The goal of this lab is to practice implementing a hash table and to reinforce your understanding of pointers and dynamic memory in C.
Copy the given code to an appropriate directory:
cp ~tvandrun/Public/cs245/lab12/* .
Alright already, you're probably sick to death of writing maps by now, espeically if they're linked-list based. You did this in C in lab 8 and in Java in lab 9. This is the last one, I promise. Also, this one is mostly written for you, with just three carefully chosen functions for you to implement.
A part of this lab, then, is reading through some of the given code with your partner so that (a) you are certain you get how to do linked lists by now, (b) you understand how hashing works, especially how we can use it to speed up a map, and (c) you understand how pointers and dynamic allocation works in C. The tricky part of course is the interaction between the array containing the buckets and the linked lists that make the buckets.
The hashmap you finish here will have one extra feature in addition to what we did in class: When your code detects that the buckets are too full, either because there is imbalance or simply because the hashmap itself is too full, you will rehash---make a bigger array of buckets, and redistribute the items.

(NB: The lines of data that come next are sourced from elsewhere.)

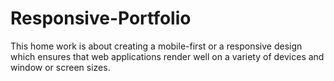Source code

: # Responsive-Portfolio
This home work is about creating a mobile-first or a responsive design which ensures that web applications render well on a variety of devices and window or screen sizes.
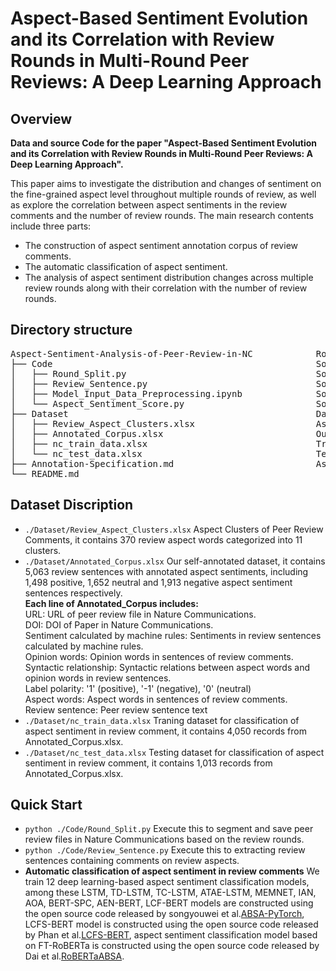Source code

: # Aspect-Based Sentiment Evolution and its Correlation with Review Rounds in Multi-Round Peer Reviews: A Deep Learning Approach

## Overview
<b> Data and source Code for the paper "Aspect-Based Sentiment Evolution and its Correlation with Review Rounds in Multi-Round Peer Reviews: A Deep Learning Approach".</b>

This paper aims to investigate the distribution and changes of sentiment on the fine-grained aspect level throughout multiple rounds of review, as well as explore the correlation between aspect sentiments in the review comments and the number of review rounds.
The main research contents include three parts: 
* The construction of aspect sentiment annotation corpus of review comments.
* The automatic classification of aspect sentiment.
* The analysis of aspect sentiment distribution changes across multiple review rounds along with their correlation with the number of review rounds.

## Directory structure
<pre>
Aspect-Sentiment-Analysis-of-Peer-Review-in-NC            Root directory
├── Code                                                  Source code folder
│   ├── Round_Split.py                                    Source code for review rounds segmentation
│   ├── Review_Sentence.py                                Source code for extracting sentences containing comments on aspects
│   ├── Model_Input_Data_Preprocessing.ipynb              Source code for preprocessing of data input to the model
│   └── Aspect_Sentiment_Score.py                         Source code for calculating aspect sentiment score
├── Dataset                                               Dataset folder
│   ├── Review_Aspect_Clusters.xlsx                       Aspect clusters of peer review comments
│   ├── Annotated_Corpus.xlsx                             Our annotated dataset
│   ├── nc_train_data.xlsx                                Training dataset
│   └── nc_test_data.xlsx                                 Testing dataset
├── Annotation-Specification.md                           Aspect-level sentiment annotation specification for peer review comments
└── README.md
</pre>

## Dataset Discription
- <code>./Dataset/Review_Aspect_Clusters.xlsx</code> Aspect Clusters of Peer Review Comments, it contains 370 review aspect words categorized into 11 clusters.
- <code>./Dataset/Annotated_Corpus.xlsx</code> Our self-annotated dataset, it contains 5,063 review sentences with annotated aspect sentiments, including 1,498 positive, 1,652 neutral and 1,913 negative aspect sentiment sentences respectively. <br/>
  <b>Each line of Annotated_Corpus includes:</b> <br/>
  URL: URL of peer review file in Nature Communications.<br/>
  DOI: DOI of Paper in Nature Communications.<br/>
  Sentiment calculated by machine rules: Sentiments in review sentences calculated by machine rules.<br/>
  Opinion words: Opinion words in sentences of review comments.<br/>
  Syntactic relationship: Syntactic relations between aspect words and opinion words in review sentences.<br/>
  Label polarity: '1' (positive), '-1' (negative), '0' (neutral)<br/>
  Aspect words: Aspect words in sentences of review comments.<br/>
  Review sentence: Peer review sentence text<br/>
- <code>./Dataset/nc_train_data.xlsx</code> Traning dataset for classification of aspect sentiment in review comment, it contains 4,050 records from Annotated_Corpus.xlsx.
- <code>./Dataset/nc_test_data.xlsx</code> Testing dataset for classification of aspect sentiment in review comment, it contains 1,013 records from Annotated_Corpus.xlsx.

## Quick Start
- <code>python ./Code/Round_Split.py</code> Execute this to segment and save peer review files in Nature Communications based on the review rounds.
- <code>python ./Code/Review_Sentence.py</code> Execute this to extracting review sentences containing comments on review aspects.
- <b>Automatic classification of aspect sentiment in review comments</b>
We train 12 deep learning-based aspect sentiment classification models, among these LSTM, TD-LSTM, TC-LSTM, ATAE-LSTM, MEMNET, IAN, AOA, BERT-SPC, AEN-BERT, LCF-BERT models are constructed using the open source code released by songyouwei et al.[ABSA-PyTorch](https://github.com/songyouwei/ABSA-PyTorch), LCFS-BERT model is constructed using the open source code released by Phan et al.[LCFS-BERT](https://github.com/HieuPhan33/LCFS-BERT), aspect sentiment classification model based on FT-RoBERTa is constructed using the open source code released by Dai et al.[RoBERTaABSA](https://github.com/ROGERDJQ/RoBERTaABSA).

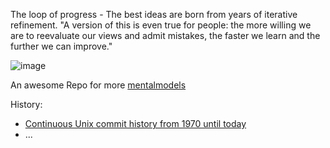 The loop of progress - The best ideas are born from years of iterative refinement. "A version of this is even true for people: the more willing we are to reevaluate our views and admit mistakes, the faster we learn and the further we can improve."



![image](https://user-images.githubusercontent.com/658791/209478115-2fefbd42-26ce-4552-be01-bdc84a109277.png)

An awesome Repo for more [mentalmodels](https://github.com/kiwicopple/mentalmodels)

History:
- [Continuous Unix commit history from 1970 until today](https://github.com/dspinellis/unix-history-repo)
-   ...


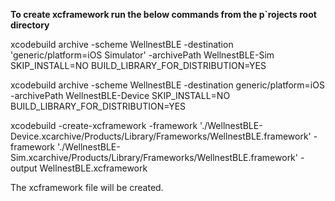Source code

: **To create xcframework run the below commands from the p`rojects root directory**

xcodebuild archive -scheme WellnestBLE -destination 'generic/platform=iOS Simulator'  -archivePath WellnestBLE-Sim SKIP_INSTALL=NO BUILD_LIBRARY_FOR_DISTRIBUTION=YES

xcodebuild archive -scheme WellnestBLE -destination generic/platform=iOS  -archivePath WellnestBLE-Device SKIP_INSTALL=NO BUILD_LIBRARY_FOR_DISTRIBUTION=YES

xcodebuild -create-xcframework -framework './WellnestBLE-Device.xcarchive/Products/Library/Frameworks/WellnestBLE.framework'  -framework './WellnestBLE-Sim.xcarchive/Products/Library/Frameworks/WellnestBLE.framework' -output WellnestBLE.xcframework

The xcframework file will be created.
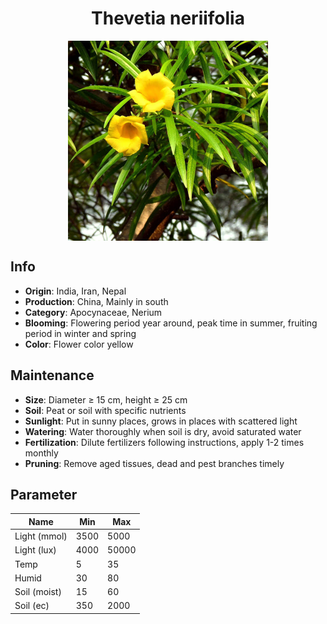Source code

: <h1 align='center'>Thevetia neriifolia</h1>
<p align="center">
    <img 
        align='center'
        width='320'
        src="../images/thevetia neriifolia.png" 
        alt='Thevetia neriifolia' />
</p>

## Info

 - **Origin**: India, Iran, Nepal
 - **Production**: China, Mainly in south
 - **Category**: Apocynaceae, Nerium
 - **Blooming**: Flowering period year around, peak time in summer, fruiting period in winter and spring
 - **Color**: Flower color yellow

## Maintenance

 - **Size**: Diameter ≥ 15 cm, height ≥ 25 cm
 - **Soil**: Peat or soil with specific nutrients
 - **Sunlight**: Put in sunny places, grows in places with scattered light
 - **Watering**: Water thoroughly when soil is dry, avoid saturated water
 - **Fertilization**: Dilute fertilizers following instructions, apply 1-2 times monthly
 - **Pruning**: Remove aged tissues, dead and pest branches timely

## Parameter

| Name         | Min  | Max   |
|--------------|------|-------|
| Light (mmol) | 3500 | 5000  |
| Light (lux)  | 4000 | 50000 |
| Temp         | 5    | 35    |
| Humid        | 30   | 80    |
| Soil (moist) | 15   | 60    |
| Soil (ec)    | 350  | 2000  |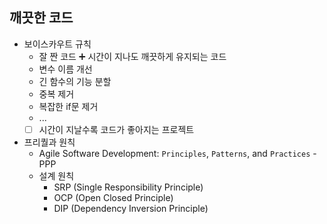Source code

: ## 깨끗한 코드
- 보이스카우트 규칙
    - 잘 짠 코드 ➕ 시간이 지나도 깨끗하게 유지되는 코드
    - 변수 이름 개선
    - 긴 함수의 기능 분할
    - 중복 제거
    - 복잡한 if문 제거
    - ...   
    - [ ] 시간이 지날수록 코드가 좋아지는 프로젝트

- 프리퀄과 원칙
    - Agile Software Development: `Principles`, `Patterns`, and `Practices` - PPP
    - 설계 원칙
        - SRP (Single Responsibility Principle)
        - OCP (Open Closed Principle)
        - DIP (Dependency Inversion Principle)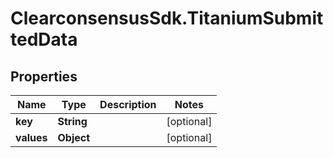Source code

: # ClearconsensusSdk.TitaniumSubmittedData

## Properties

Name | Type | Description | Notes
------------ | ------------- | ------------- | -------------
**key** | **String** |  | [optional] 
**values** | **Object** |  | [optional]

First you need to become familiar with the given code (there is a lot of it).
The program driver.c
exercises
your hashmap, using it to associate countries
with capitals (like in Lab 9).
Your first task is to understand the structs hashmap_t
and node_t
in the file hashmap.h
.
They are
a little different from the class StringHashMap
from class---for example, since C arrays do not
carry their own length.
The struct also needs to hold the number of items in
each bucket (itself an array) and the total number of items so we can
monitor how balanced the hashmap is.
create()
Read and understand the create()
function,
comparing it with the hashmap_t
struct.
hash()
Read and understand the hash()
function, which is similar to the hash()
method from StringHashMap
.
getNode()
, put()
,
get()
, rem()
, and containsKey()
In some ways, these are the "easy" ones, because they
will be somewhat similar to the versions in the Java
example from class.
Read them carefully and ask if there is anything you don't understand.
Note at the end of put()
how rehash()
is called if
the number of items is more than five times the number of buckets
or if the bucket to which we just added exceeds 10
(we maintain an invariant that no bucket has more than 10).
rehash()
Now for your task, and it's a relatively challenging one.
Write rehash()
Think carefully how you can make a new set of buckets
and redistribute the items.
(It might make your job easier to make a "temporary" hashmap
and make use of your put
, rem
,
get
, and keys()
functions---but
be careful.
Ending your function with map = temp
will not work.
You need to modify the hashmap "object" that the
parameter map
points to.)
Also, don't forget to free things no longer in use.
keys()
Since there is no equivalent to iterators in C (unless you're really clever), I've specified this project so that there will be this function which returns an array of all the keys. Look at the driver to see how this is used. Notice that this function must allocate a new array, and it is the driver's responsibility to free it.
destroy()
Finally, there's a lot to clean up (and null-out): nodes, array (or arrays), and the entire struct.